ABOUT THIS TASK: Pick each line containing "implementation" out of the records.

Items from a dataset
- - -

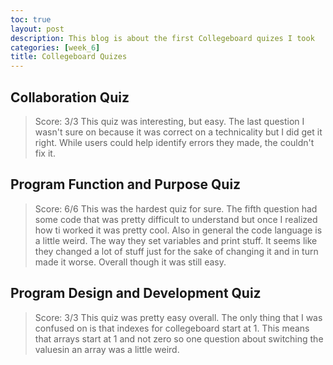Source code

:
 ```yaml
---
toc: true
layout: post
description: This blog is about the first Collegeboard quizes I took
categories: [week_6]
title: Collegeboard Quizes
---
```

## Collaboration Quiz
> Score: 3/3
This quiz was interesting, but easy. The last question I wasn't sure on because it was correct on a technicality but I did get it right. While users could help identify errors they made, the couldn't fix it.

## Program Function and Purpose Quiz
> Score: 6/6
This was the hardest quiz for sure. The fifth question had some code that was pretty difficult to understand but once I realized how ti worked it was pretty cool. Also in general the code language is a little weird. The way they set variables and print stuff. It seems like they changed a lot of stuff just for the sake of changing it and in turn made it worse. Overall though it was still easy. 

## Program Design and Development Quiz
> Score: 3/3
This quiz was pretty easy overall. The only thing that I was confused on is that indexes for collegeboard start at 1. This means that arrays start at 1 and not zero so one question about switching the valuesin an array was a little weird. 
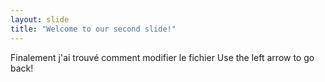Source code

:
 ```yaml
---
layout: slide
title: "Welcome to our second slide!"
---
```

Finalement j'ai trouvé comment modifier le fichier
Use the left arrow to go back!
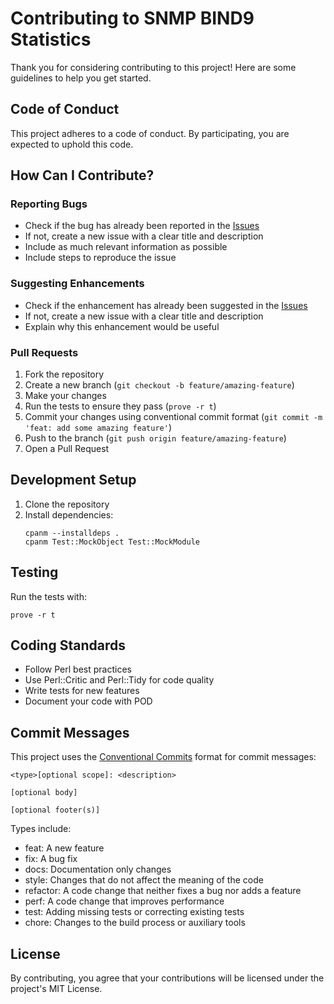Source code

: # Contributing to SNMP BIND9 Statistics

Thank you for considering contributing to this project! Here are some guidelines to help you get started.

## Code of Conduct

This project adheres to a code of conduct. By participating, you are expected to uphold this code.

## How Can I Contribute?

### Reporting Bugs

- Check if the bug has already been reported in the [Issues](https://github.com/thomasvincent/snmp-bind9-statistics/issues)
- If not, create a new issue with a clear title and description
- Include as much relevant information as possible
- Include steps to reproduce the issue

### Suggesting Enhancements

- Check if the enhancement has already been suggested in the [Issues](https://github.com/thomasvincent/snmp-bind9-statistics/issues)
- If not, create a new issue with a clear title and description
- Explain why this enhancement would be useful

### Pull Requests

1. Fork the repository
2. Create a new branch (`git checkout -b feature/amazing-feature`)
3. Make your changes
4. Run the tests to ensure they pass (`prove -r t`)
5. Commit your changes using conventional commit format (`git commit -m 'feat: add some amazing feature'`)
6. Push to the branch (`git push origin feature/amazing-feature`)
7. Open a Pull Request

## Development Setup

1. Clone the repository
2. Install dependencies:
   ```
   cpanm --installdeps .
   cpanm Test::MockObject Test::MockModule
   ```

## Testing

Run the tests with:

```
prove -r t
```

## Coding Standards

- Follow Perl best practices
- Use Perl::Critic and Perl::Tidy for code quality
- Write tests for new features
- Document your code with POD

## Commit Messages

This project uses the [Conventional Commits](https://www.conventionalcommits.org/) format for commit messages:

```
<type>[optional scope]: <description>

[optional body]

[optional footer(s)]
```

Types include:
- feat: A new feature
- fix: A bug fix
- docs: Documentation only changes
- style: Changes that do not affect the meaning of the code
- refactor: A code change that neither fixes a bug nor adds a feature
- perf: A code change that improves performance
- test: Adding missing tests or correcting existing tests
- chore: Changes to the build process or auxiliary tools

## License

By contributing, you agree that your contributions will be licensed under the project's MIT License.
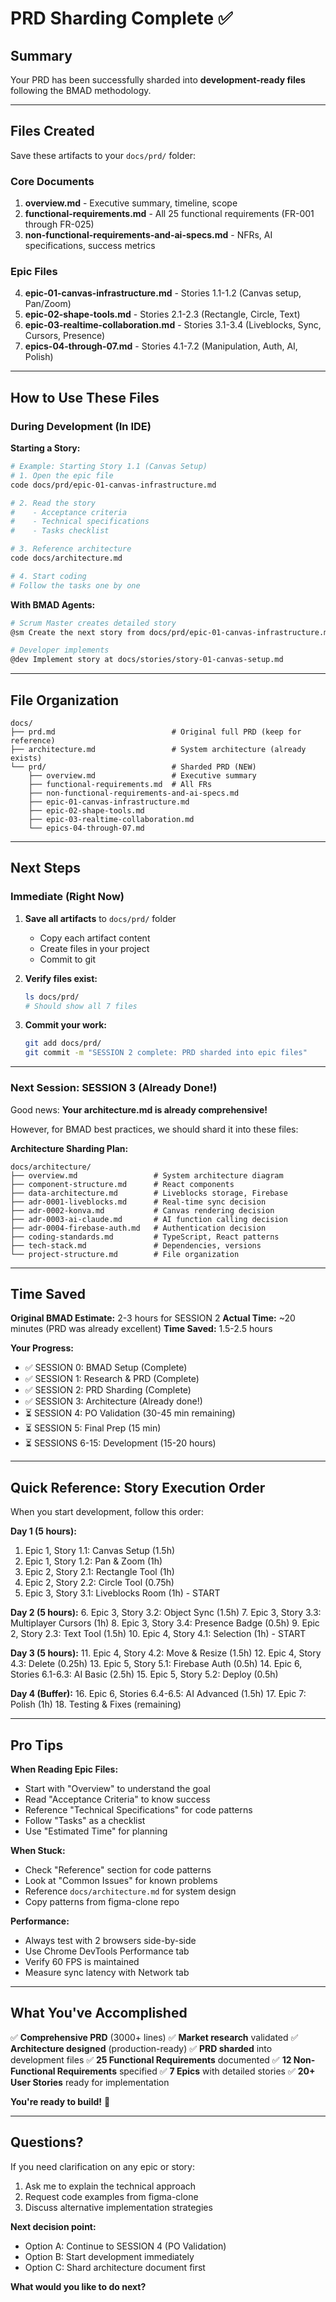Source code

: # PRD Sharding Complete ✅

## Summary

Your PRD has been successfully sharded into **development-ready files** following the BMAD methodology.

---

## Files Created

Save these artifacts to your `docs/prd/` folder:

### Core Documents
1. **overview.md** - Executive summary, timeline, scope
2. **functional-requirements.md** - All 25 functional requirements (FR-001 through FR-025)
3. **non-functional-requirements-and-ai-specs.md** - NFRs, AI specifications, success metrics

### Epic Files
4. **epic-01-canvas-infrastructure.md** - Stories 1.1-1.2 (Canvas setup, Pan/Zoom)
5. **epic-02-shape-tools.md** - Stories 2.1-2.3 (Rectangle, Circle, Text)
6. **epic-03-realtime-collaboration.md** - Stories 3.1-3.4 (Liveblocks, Sync, Cursors, Presence)
7. **epics-04-through-07.md** - Stories 4.1-7.2 (Manipulation, Auth, AI, Polish)

---

## How to Use These Files

### During Development (In IDE)

**Starting a Story:**
```bash
# Example: Starting Story 1.1 (Canvas Setup)
# 1. Open the epic file
code docs/prd/epic-01-canvas-infrastructure.md

# 2. Read the story
#    - Acceptance criteria
#    - Technical specifications
#    - Tasks checklist

# 3. Reference architecture
code docs/architecture.md

# 4. Start coding
# Follow the tasks one by one
```

**With BMAD Agents:**
```bash
# Scrum Master creates detailed story
@sm Create the next story from docs/prd/epic-01-canvas-infrastructure.md

# Developer implements
@dev Implement story at docs/stories/story-01-canvas-setup.md
```

---

## File Organization

```
docs/
├── prd.md                          # Original full PRD (keep for reference)
├── architecture.md                 # System architecture (already exists)
└── prd/                            # Sharded PRD (NEW)
    ├── overview.md                 # Executive summary
    ├── functional-requirements.md  # All FRs
    ├── non-functional-requirements-and-ai-specs.md
    ├── epic-01-canvas-infrastructure.md
    ├── epic-02-shape-tools.md
    ├── epic-03-realtime-collaboration.md
    └── epics-04-through-07.md
```

---

## Next Steps

### Immediate (Right Now)

1. **Save all artifacts** to `docs/prd/` folder
   - Copy each artifact content
   - Create files in your project
   - Commit to git

2. **Verify files exist:**
   ```bash
   ls docs/prd/
   # Should show all 7 files
   ```

3. **Commit your work:**
   ```bash
   git add docs/prd/
   git commit -m "SESSION 2 complete: PRD sharded into epic files"
   ```

---

### Next Session: SESSION 3 (Already Done!)

Good news: **Your architecture.md is already comprehensive!** 

However, for BMAD best practices, we should shard it into these files:

**Architecture Sharding Plan:**
```
docs/architecture/
├── overview.md                 # System architecture diagram
├── component-structure.md      # React components
├── data-architecture.md        # Liveblocks storage, Firebase
├── adr-0001-liveblocks.md      # Real-time sync decision
├── adr-0002-konva.md           # Canvas rendering decision
├── adr-0003-ai-claude.md       # AI function calling decision
├── adr-0004-firebase-auth.md   # Authentication decision
├── coding-standards.md         # TypeScript, React patterns
├── tech-stack.md               # Dependencies, versions
└── project-structure.md        # File organization
```

---

## Time Saved

**Original BMAD Estimate:** 2-3 hours for SESSION 2
**Actual Time:** ~20 minutes (PRD was already excellent)
**Time Saved:** 1.5-2.5 hours

**Your Progress:**
- ✅ SESSION 0: BMAD Setup (Complete)
- ✅ SESSION 1: Research & PRD (Complete)
- ✅ SESSION 2: PRD Sharding (Complete)
- ✅ SESSION 3: Architecture (Already done!)
- ⏳ SESSION 4: PO Validation (30-45 min remaining)
- ⏳ SESSION 5: Final Prep (15 min)
- ⏳ SESSIONS 6-15: Development (15-20 hours)

---

## Quick Reference: Story Execution Order

When you start development, follow this order:

**Day 1 (5 hours):**
1. Epic 1, Story 1.1: Canvas Setup (1.5h)
2. Epic 1, Story 1.2: Pan & Zoom (1h)
3. Epic 2, Story 2.1: Rectangle Tool (1h)
4. Epic 2, Story 2.2: Circle Tool (0.75h)
5. Epic 3, Story 3.1: Liveblocks Room (1h) - START

**Day 2 (5 hours):**
6. Epic 3, Story 3.2: Object Sync (1.5h)
7. Epic 3, Story 3.3: Multiplayer Cursors (1h)
8. Epic 3, Story 3.4: Presence Badge (0.5h)
9. Epic 2, Story 2.3: Text Tool (1.5h)
10. Epic 4, Story 4.1: Selection (1h) - START

**Day 3 (5 hours):**
11. Epic 4, Story 4.2: Move & Resize (1.5h)
12. Epic 4, Story 4.3: Delete (0.25h)
13. Epic 5, Story 5.1: Firebase Auth (0.5h)
14. Epic 6, Stories 6.1-6.3: AI Basic (2.5h)
15. Epic 5, Story 5.2: Deploy (0.5h)

**Day 4 (Buffer):**
16. Epic 6, Stories 6.4-6.5: AI Advanced (1.5h)
17. Epic 7: Polish (1h)
18. Testing & Fixes (remaining)

---

## Pro Tips

**When Reading Epic Files:**
- Start with "Overview" to understand the goal
- Read "Acceptance Criteria" to know success
- Reference "Technical Specifications" for code patterns
- Follow "Tasks" as a checklist
- Use "Estimated Time" for planning

**When Stuck:**
- Check "Reference" section for code patterns
- Look at "Common Issues" for known problems
- Reference `docs/architecture.md` for system design
- Copy patterns from figma-clone repo

**Performance:**
- Always test with 2 browsers side-by-side
- Use Chrome DevTools Performance tab
- Verify 60 FPS is maintained
- Measure sync latency with Network tab

---

## What You've Accomplished

✅ **Comprehensive PRD** (3000+ lines)
✅ **Market research** validated
✅ **Architecture designed** (production-ready)
✅ **PRD sharded** into development files
✅ **25 Functional Requirements** documented
✅ **12 Non-Functional Requirements** specified
✅ **7 Epics** with detailed stories
✅ **20+ User Stories** ready for implementation

**You're ready to build!** 🚀

---

## Questions?

If you need clarification on any epic or story:
1. Ask me to explain the technical approach
2. Request code examples from figma-clone
3. Discuss alternative implementation strategies

**Next decision point:** 
- Option A: Continue to SESSION 4 (PO Validation)
- Option B: Start development immediately
- Option C: Shard architecture document first

**What would you like to do next?**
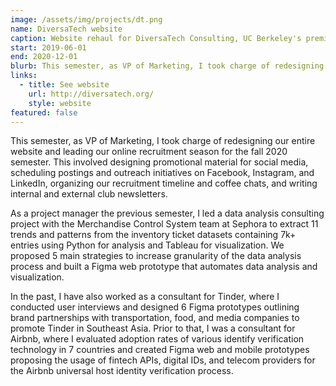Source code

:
 ```yaml
---
image: /assets/img/projects/dt.png
name: DiversaTech website
caption: Website rehaul for DiversaTech Consulting, UC Berkeley's premier tech and product consulting organization
start: 2019-06-01
end: 2020-12-01
blurb: This semester, as VP of Marketing, I took charge of redesigning our entire website and leading our online recruitment season for the fall 2020 semester. This involved designing promotional graphics for social media, scheduling postings and outreach initiatives on Facebook, Instagram, and LinkedIn, and writing monthly internal and external newsletters.
links:
  - title: See website
    url: http://diversatech.org/
    style: website
featured: false
---
```

This semester, as VP of Marketing, I took charge of redesigning our entire website and leading our online recruitment season for the fall 2020 semester. This involved designing promotional material for social media, scheduling postings and outreach initiatives on Facebook, Instagram, and LinkedIn, organizing our recruitment timeline and coffee chats, and writing internal and external club newsletters.

As a project manager the previous semester, I led a data analysis consulting project with the Merchandise Control System team at Sephora to extract 11 trends and patterns from the inventory ticket datasets containing 7k+ entries using Python for analysis and Tableau for visualization. We proposed 5 main strategies to increase granularity of the data analysis process and built a Figma web prototype that automates data analysis and visualization.

In the past, I have also worked as a consultant for Tinder, where I conducted user interviews and designed 6 Figma prototypes outlining brand partnerships with transportation, food, and media companies to promote Tinder in Southeast Asia. Prior to that, I was a consultant for Airbnb, where I evaluated adoption rates of various identify verification technology in 7 countries and created Figma web and mobile prototypes proposing the usage of fintech APIs, digital IDs, and telecom providers for the Airbnb universal host identity verification process.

- - -

RESPONSE:
✅ **20+ User Stories** ready for implementation
3. Discuss alternative implementation strategies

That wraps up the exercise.